The Kingswood Middle School will receive a 30,000-square-foot-addition, bringing it close to 90,000 square feet.

The Region 9 Vocational Center, which is part of the Kingswood complex and also serves the Moultonborough and Prospect Mountain school districts, will increase from 36,000 to 59,000 square feet, adding new programs in auto body repair and machine tooling.

Seventy-five percent of the $10.382 million vocational center work will be paid through state building aid, with the remainder of the project eligible for 55 percent state building.

Robertson said the school district will open bids on Nov. 10 and hopes to break ground by the end of November. The first phase of the project will be the relocation of athletic fields in order to make room for the new multi-purpose building and drilling of the wells for the geothermal system.

He said a construction management firm, rather than a general contractor, will be in charge of the second phase of the project, which will require a large amount of coordination because a lot of the work will be done while school is in session.

It is expected that the project will take two and a half to three years to fully complete, but substantial completion will be accomplished in the first year.

The six-town school district, which in addition to Wolfeboro includes Tuftonboro, Ossipee, Brookfield, Effingham and New Durham, is the largest in the state in geographic area.

YOUR COMMENTS


Modern environmentalism is cross between religion and a fetish......a very unattractive mix. These green-goons get high off the power-trip, and moral smugness of lording it over the great unwashed (us) who don't buy into the whole "green" life-style. This project sounds like it was hatched in the fevered minds of those true-believers.....you know the type: like the Obama administration that wants a cap & trade bill put in place that will add two thousand dollars to every electric bil in the USA.

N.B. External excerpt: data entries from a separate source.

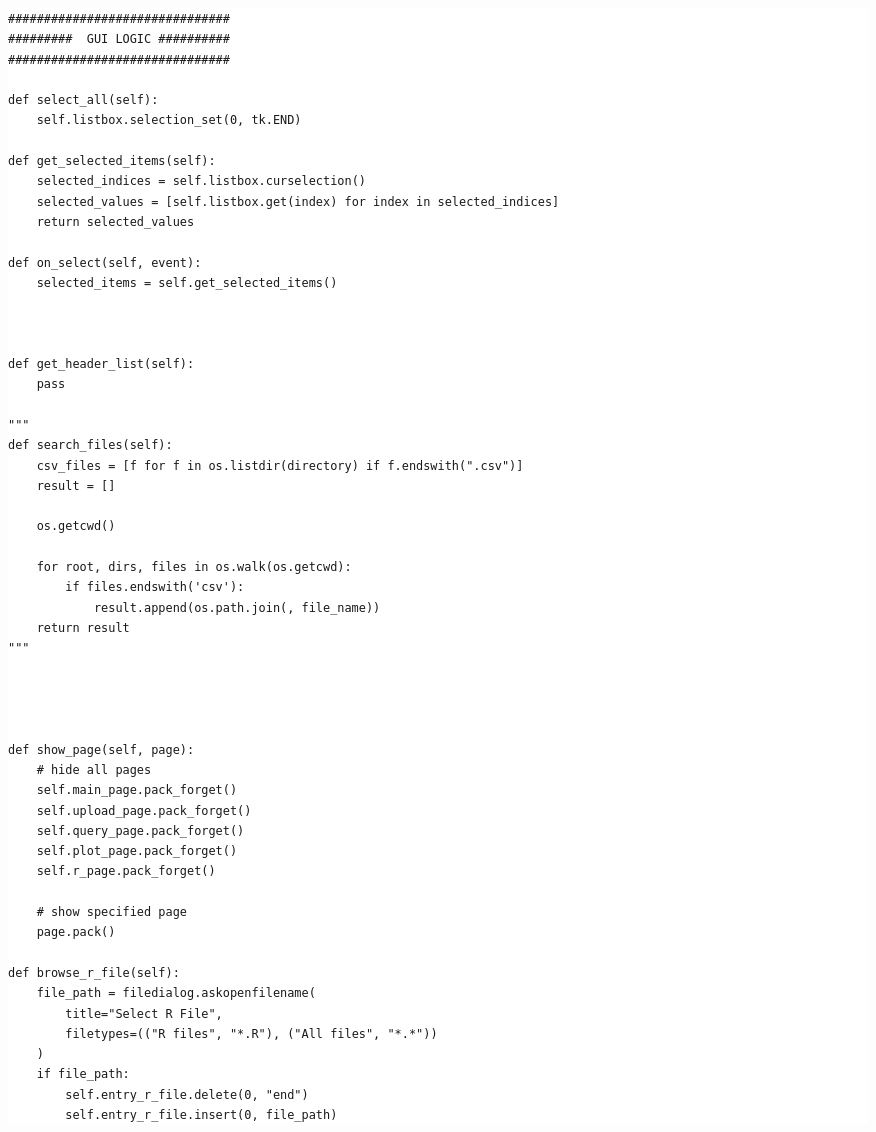     
    ###############################
    #########  GUI LOGIC ##########
    ###############################

    def select_all(self):
        self.listbox.selection_set(0, tk.END)

    def get_selected_items(self):
        selected_indices = self.listbox.curselection()
        selected_values = [self.listbox.get(index) for index in selected_indices]
        return selected_values

    def on_select(self, event):
        selected_items = self.get_selected_items()



    def get_header_list(self):
        pass

    """
    def search_files(self):
        csv_files = [f for f in os.listdir(directory) if f.endswith(".csv")]
        result = []

        os.getcwd()

        for root, dirs, files in os.walk(os.getcwd):
            if files.endswith('csv'):
                result.append(os.path.join(, file_name))
        return result
    """

        


    def show_page(self, page):
        # hide all pages
        self.main_page.pack_forget()
        self.upload_page.pack_forget()
        self.query_page.pack_forget()
        self.plot_page.pack_forget()
        self.r_page.pack_forget()

        # show specified page
        page.pack()

    def browse_r_file(self):
        file_path = filedialog.askopenfilename(
            title="Select R File",
            filetypes=(("R files", "*.R"), ("All files", "*.*"))
        )
        if file_path:
            self.entry_r_file.delete(0, "end")
            self.entry_r_file.insert(0, file_path)
        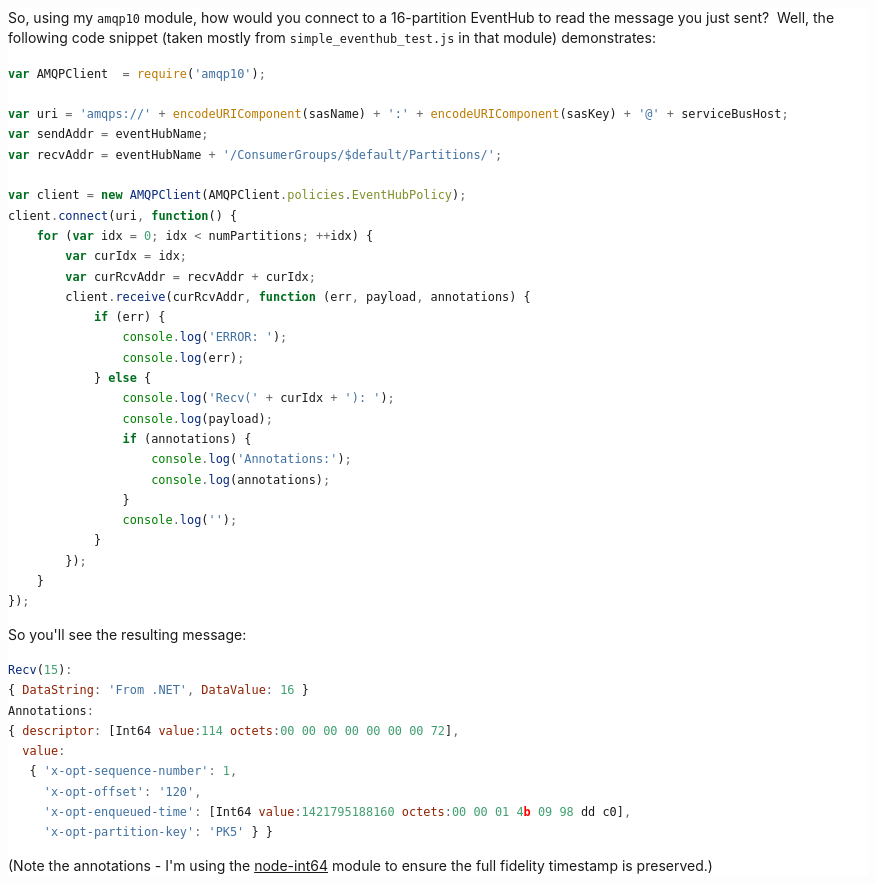 So, using my `amqp10` module, how would you connect to a 16-partition
EventHub to read the message you just sent?  Well, the following code
snippet (taken mostly from `simple_eventhub_test.js` in that module)
demonstrates:

```js
var AMQPClient  = require('amqp10');

var uri = 'amqps://' + encodeURIComponent(sasName) + ':' + encodeURIComponent(sasKey) + '@' + serviceBusHost;
var sendAddr = eventHubName;
var recvAddr = eventHubName + '/ConsumerGroups/$default/Partitions/';

var client = new AMQPClient(AMQPClient.policies.EventHubPolicy);
client.connect(uri, function() {
    for (var idx = 0; idx < numPartitions; ++idx) {
        var curIdx = idx;
        var curRcvAddr = recvAddr + curIdx;
        client.receive(curRcvAddr, function (err, payload, annotations) {
            if (err) {
                console.log('ERROR: ');
                console.log(err);
            } else {
                console.log('Recv(' + curIdx + '): ');
                console.log(payload);
                if (annotations) {
                    console.log('Annotations:');
                    console.log(annotations);
                }
                console.log('');
            }
        });
    }
});
```

So you'll see the resulting message:

```js
Recv(15):
{ DataString: 'From .NET', DataValue: 16 }
Annotations:
{ descriptor: [Int64 value:114 octets:00 00 00 00 00 00 00 72],
  value:
   { 'x-opt-sequence-number': 1,
     'x-opt-offset': '120',
     'x-opt-enqueued-time': [Int64 value:1421795188160 octets:00 00 01 4b 09 98 dd c0],
     'x-opt-partition-key': 'PK5' } }
```

(Note the annotations - I'm using the
[node-int64](https://github.com/broofa/node-int64) module to ensure the
full fidelity timestamp is preserved.)
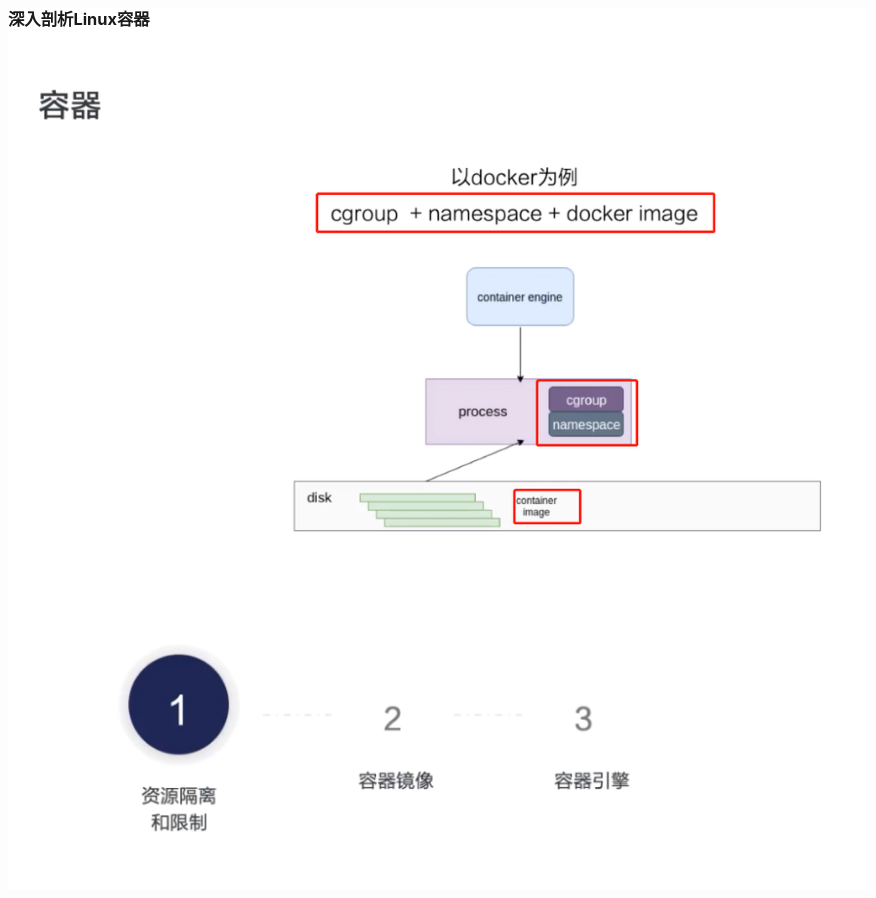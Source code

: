 ### 深入剖析Linux容器

![image-20200523135200799](assets/image-20200523135200799.png)

![image-20200523135244566](assets/image-20200523135244566.png)
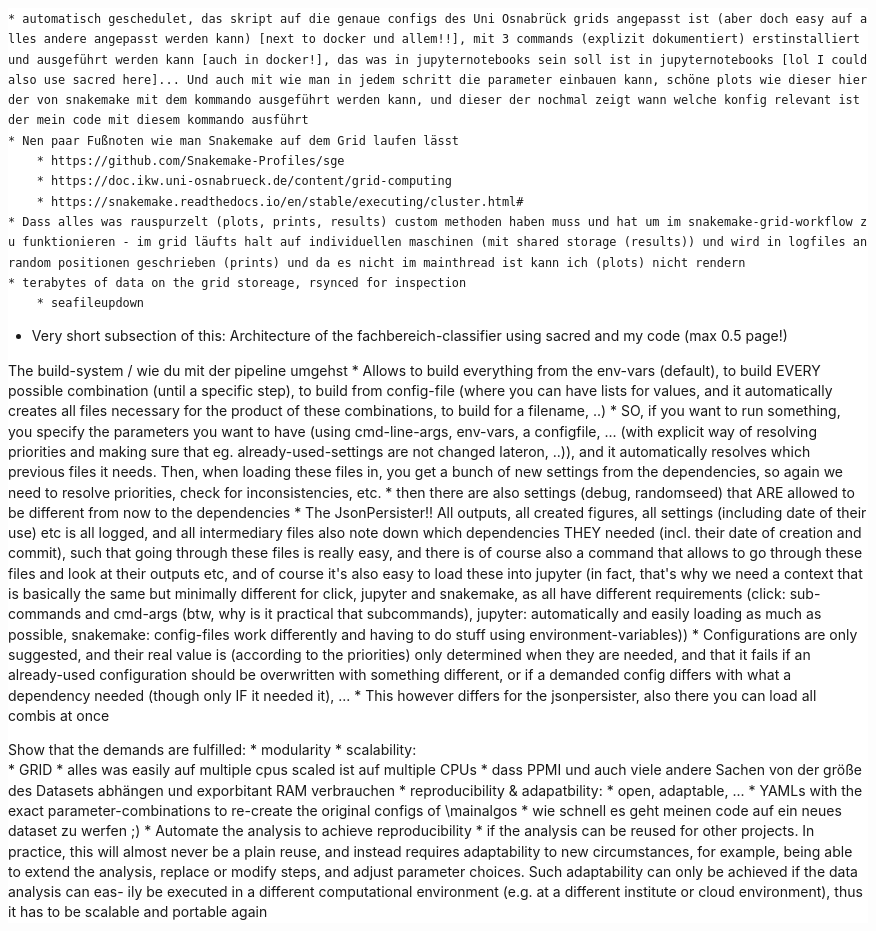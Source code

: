 	* automatisch geschedulet, das skript auf die genaue configs des Uni Osnabrück grids angepasst ist (aber doch easy auf alles andere angepasst werden kann) [next to docker und allem!!], mit 3 commands (explizit dokumentiert) erstinstalliert und ausgeführt werden kann [auch in docker!], das was in jupyternotebooks sein soll ist in jupyternotebooks [lol I could also use sacred here]... Und auch mit wie man in jedem schritt die parameter einbauen kann, schöne plots wie dieser hier der von snakemake mit dem kommando ausgeführt werden kann, und dieser der nochmal zeigt wann welche konfig relevant ist der mein code mit diesem kommando ausführt
	* Nen paar Fußnoten wie man Snakemake auf dem Grid laufen lässt
		* https://github.com/Snakemake-Profiles/sge
		* https://doc.ikw.uni-osnabrueck.de/content/grid-computing
		* https://snakemake.readthedocs.io/en/stable/executing/cluster.html#
	* Dass alles was rauspurzelt (plots, prints, results) custom methoden haben muss und hat um im snakemake-grid-workflow zu funktionieren - im grid läufts halt auf individuellen maschinen (mit shared storage (results)) und wird in logfiles an random positionen geschrieben (prints) und da es nicht im mainthread ist kann ich (plots) nicht rendern
	* terabytes of data on the grid storeage, rsynced for inspection
		* seafileupdown

* Very short subsection of this: Architecture of the fachbereich-classifier using sacred and my code (max 0.5 page!)


The build-system / wie du mit der pipeline umgehst
	* Allows to build everything from the env-vars (default), to build EVERY possible combination (until a specific step), to build from config-file (where you can have lists for values, and it automatically creates all files necessary for the product of these combinations, to build for a filename, ..)
	* SO, if you want to run something, you specify the parameters you want to have (using cmd-line-args, env-vars, a configfile, ... (with explicit way of resolving priorities and making sure that eg. already-used-settings are not changed lateron, ..)), and it automatically resolves which previous files it needs. Then, when loading these files in, you get a bunch of new settings from the dependencies, so again we need to resolve priorities, check for inconsistencies, etc.
		* then there are also settings (debug, randomseed) that ARE allowed to be different from now to the dependencies
	* The JsonPersister!! All outputs, all created figures, all settings (including date of their use) etc is all logged, and all intermediary files also note down which dependencies THEY needed (incl. their date of creation and commit), such that going through these files is really easy, and there is of course also a command that allows to go through these files and look at their outputs etc, and of course it's also easy to load these into jupyter (in fact, that's why we need a context that is basically the same but minimally different for click, jupyter and snakemake, as all have different requirements (click: sub-commands and cmd-args (btw, why is it practical that subcommands), jupyter: automatically and easily loading as much as possible, snakemake: config-files work differently and having to do stuff using environment-variables))
		* Configurations are only suggested, and their real value is (according to the priorities) only determined when they are needed, and that it fails if an already-used configuration should be overwritten with something different, or if a demanded config differs with what a dependency needed (though only IF it needed it), ...
			* This however differs for the jsonpersister, also there you can load all combis at once


Show that the demands are fulfilled:
	* modularity <see above>
	* scalability: 	
		* GRID
		* alles was easily auf multiple cpus scaled ist auf multiple CPUs
		* dass PPMI und auch viele andere Sachen von der größe des Datasets abhängen und exporbitant RAM verbrauchen
	* reproducibility & adapatbility: 
		* open, adaptable, ...
		* YAMLs with the exact parameter-combinations to re-create the original configs of \mainalgos
		* wie schnell es geht meinen code auf ein neues dataset zu werfen ;)
		* Automate the analysis to achieve reproducibility
		* if the analysis can be reused for other projects. In practice, this will almost never be a plain reuse, and instead requires adaptability to new circumstances, for example, being able to extend the analysis, replace or modify steps, and adjust parameter choices. Such adaptability can only be achieved if the data analysis can eas- ily be executed in a different computational environment (e.g. at a different institute or cloud environment), thus it has to be scalable and portable again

Americans need to wake up fast or these new elite are going to take their grade school understanding of science and bury us with it......rainwater indeed !
- Jay Collins, Laconia

collectying rainwater? Maybe the school should first require whoever came up with this idea to take a basic algebra course. how much of the school's water supply will be covered by the expensive rainwater collection system? Maybe 5% if they are lucky. How much will that system cost to buy and more importantly maintain. Where there any alternative solutions proposed, like building an entirely new building rather than wrapping the current one with bricks? How many bids have been sought? Sounds like a spending spree, not a well thought out solution to what sounds like a problem that is long overdue to be addressed.
- Michael Layon, Derry

As a person who went to this school, this renovation is way overdue.......
- Ben, Manchester

Have you seen this school? I see it every day and I honestly don't know how it has been allowed to still have students it it. The air quality and asbestos tiles alone are scarey, but add to it the breeze that you can feel when you sit in a class room despite the windows being closed is just crazy. They spend so much money in attempting to heat the school and it just gets blown away with the lack of insulation of any type. It is about time the town over haul the school. We pay alot of taxes for our children to be educated in these horrible conditions. I hope they get the money. They desperatly need it.
- MSL, Wolfeboro

Dig REALLY DEEP for this new school, taxpayers
- Betty, Wolfeboro

It takes a school to bankrupt a village.
- CDR, Lebanon

Does this seem like a lot of money to anyone else? I guess as long as the "state", and therefore not the taxpayers are footing most of the bill, the skies the limit, even if you do have one of the most favorable tax rates in the state in Wolfeboro.